[Data entries]

-*-*-

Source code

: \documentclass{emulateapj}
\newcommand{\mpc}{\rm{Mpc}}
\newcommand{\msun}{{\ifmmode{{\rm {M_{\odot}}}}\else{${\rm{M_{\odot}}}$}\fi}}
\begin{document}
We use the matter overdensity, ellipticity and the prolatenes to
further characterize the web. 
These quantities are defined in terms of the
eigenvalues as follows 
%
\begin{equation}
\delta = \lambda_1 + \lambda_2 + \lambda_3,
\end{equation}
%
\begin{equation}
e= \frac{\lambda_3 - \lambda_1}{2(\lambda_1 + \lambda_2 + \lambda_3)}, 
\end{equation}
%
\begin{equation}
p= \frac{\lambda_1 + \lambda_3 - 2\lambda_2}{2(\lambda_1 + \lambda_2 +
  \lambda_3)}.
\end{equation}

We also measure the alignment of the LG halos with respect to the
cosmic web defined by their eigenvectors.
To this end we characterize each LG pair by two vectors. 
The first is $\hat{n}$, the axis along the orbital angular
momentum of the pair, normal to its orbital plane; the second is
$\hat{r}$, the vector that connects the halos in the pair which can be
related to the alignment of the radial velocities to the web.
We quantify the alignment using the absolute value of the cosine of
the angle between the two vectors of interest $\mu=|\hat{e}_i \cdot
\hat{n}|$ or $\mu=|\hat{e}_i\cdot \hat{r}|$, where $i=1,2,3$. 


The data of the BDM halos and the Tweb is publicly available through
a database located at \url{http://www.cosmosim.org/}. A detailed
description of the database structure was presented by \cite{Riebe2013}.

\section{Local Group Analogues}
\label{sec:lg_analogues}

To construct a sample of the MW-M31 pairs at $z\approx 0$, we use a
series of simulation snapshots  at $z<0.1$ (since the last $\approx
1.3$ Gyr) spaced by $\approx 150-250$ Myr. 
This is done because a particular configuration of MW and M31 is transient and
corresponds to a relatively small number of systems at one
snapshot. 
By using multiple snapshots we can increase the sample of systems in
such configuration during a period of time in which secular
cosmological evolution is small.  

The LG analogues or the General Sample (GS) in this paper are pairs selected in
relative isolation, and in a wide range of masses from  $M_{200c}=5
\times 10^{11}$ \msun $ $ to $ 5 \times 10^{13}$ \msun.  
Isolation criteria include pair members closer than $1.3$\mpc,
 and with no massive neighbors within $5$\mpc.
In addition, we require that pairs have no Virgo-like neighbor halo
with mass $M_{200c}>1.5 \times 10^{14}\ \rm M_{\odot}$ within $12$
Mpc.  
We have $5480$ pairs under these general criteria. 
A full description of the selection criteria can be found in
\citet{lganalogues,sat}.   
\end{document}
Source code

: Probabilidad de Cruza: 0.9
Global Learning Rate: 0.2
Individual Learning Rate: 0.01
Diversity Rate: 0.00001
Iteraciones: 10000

-*-*-

## EXERCISE AIM
An exact restatement of all the entries above is needed.

## FINISHED EXERCISE
Source code

: \documentclass{emulateapj}
\newcommand{\mpc}{\rm{Mpc}}
\newcommand{\msun}{{\ifmmode{{\rm {M_{\odot}}}}\else{${\rm{M_{\odot}}}$}\fi}}
\begin{document}
We use the matter overdensity, ellipticity and the prolatenes to
further characterize the web. 
These quantities are defined in terms of the
eigenvalues as follows 
%
\begin{equation}
\delta = \lambda_1 + \lambda_2 + \lambda_3,
\end{equation}
%
\begin{equation}
e= \frac{\lambda_3 - \lambda_1}{2(\lambda_1 + \lambda_2 + \lambda_3)}, 
\end{equation}
%
\begin{equation}
p= \frac{\lambda_1 + \lambda_3 - 2\lambda_2}{2(\lambda_1 + \lambda_2 +
  \lambda_3)}.
\end{equation}

We also measure the alignment of the LG halos with respect to the
cosmic web defined by their eigenvectors.
To this end we characterize each LG pair by two vectors. 
The first is $\hat{n}$, the axis along the orbital angular
momentum of the pair, normal to its orbital plane; the second is
$\hat{r}$, the vector that connects the halos in the pair which can be
related to the alignment of the radial velocities to the web.
We quantify the alignment using the absolute value of the cosine of
the angle between the two vectors of interest $\mu=|\hat{e}_i \cdot
\hat{n}|$ or $\mu=|\hat{e}_i\cdot \hat{r}|$, where $i=1,2,3$. 


The data of the BDM halos and the Tweb is publicly available through
a database located at \url{http://www.cosmosim.org/}. A detailed
description of the database structure was presented by \cite{Riebe2013}.

\section{Local Group Analogues}
\label{sec:lg_analogues}

To construct a sample of the MW-M31 pairs at $z\approx 0$, we use a
series of simulation snapshots  at $z<0.1$ (since the last $\approx
1.3$ Gyr) spaced by $\approx 150-250$ Myr. 
This is done because a particular configuration of MW and M31 is transient and
corresponds to a relatively small number of systems at one
snapshot. 
By using multiple snapshots we can increase the sample of systems in
such configuration during a period of time in which secular
cosmological evolution is small.  

The LG analogues or the General Sample (GS) in this paper are pairs selected in
relative isolation, and in a wide range of masses from  $M_{200c}=5
\times 10^{11}$ \msun $ $ to $ 5 \times 10^{13}$ \msun.  
Isolation criteria include pair members closer than $1.3$\mpc,
 and with no massive neighbors within $5$\mpc.
In addition, we require that pairs have no Virgo-like neighbor halo
with mass $M_{200c}>1.5 \times 10^{14}\ \rm M_{\odot}$ within $12$
Mpc.  
We have $5480$ pairs under these general criteria. 
A full description of the selection criteria can be found in
\citet{lganalogues,sat}.   
\end{document}
Source code

: Probabilidad de Cruza: 0.9
Global Learning Rate: 0.2
Individual Learning Rate: 0.01
Diversity Rate: 0.00001
Iteraciones: 10000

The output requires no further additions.